What you should do:
May I have, exactly as written, the line containing "## 🚀 Challenge" and every line after it through the end of the listing below, and nothing else?

Dataset excerpts:
★ ★ ★

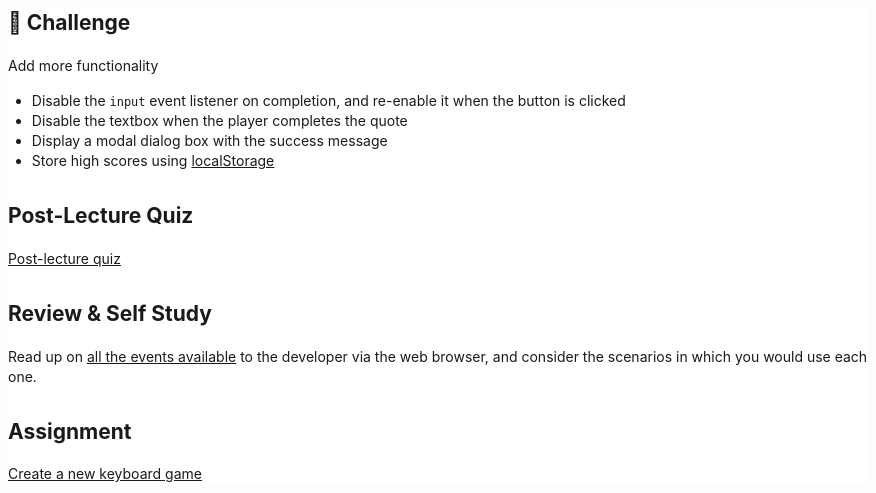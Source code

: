 ## 🚀 Challenge

Add more functionality

- Disable the `input` event listener on completion, and re-enable it when the button is clicked
- Disable the textbox when the player completes the quote
- Display a modal dialog box with the success message
- Store high scores using [localStorage](https://developer.mozilla.org/docs/Web/API/Window/localStorage)

## Post-Lecture Quiz

[Post-lecture quiz](https://wonderful-flower-063e19f0f.1.azurestaticapps.net/quiz/22)

## Review & Self Study

Read up on [all the events available](https://developer.mozilla.org/docs/Web/Events) to the developer via the web browser, and consider the scenarios in which you would use each one.

## Assignment

[Create a new keyboard game](assignment.md)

★ ★ ★

Output for this exercise:
: ## 🚀 Challenge

Add more functionality

- Disable the `input` event listener on completion, and re-enable it when the button is clicked
- Disable the textbox when the player completes the quote
- Display a modal dialog box with the success message
- Store high scores using [localStorage](https://developer.mozilla.org/docs/Web/API/Window/localStorage)

## Post-Lecture Quiz

[Post-lecture quiz](https://wonderful-flower-063e19f0f.1.azurestaticapps.net/quiz/22)

## Review & Self Study

Read up on [all the events available](https://developer.mozilla.org/docs/Web/Events) to the developer via the web browser, and consider the scenarios in which you would use each one.

## Assignment

[Create a new keyboard game](assignment.md)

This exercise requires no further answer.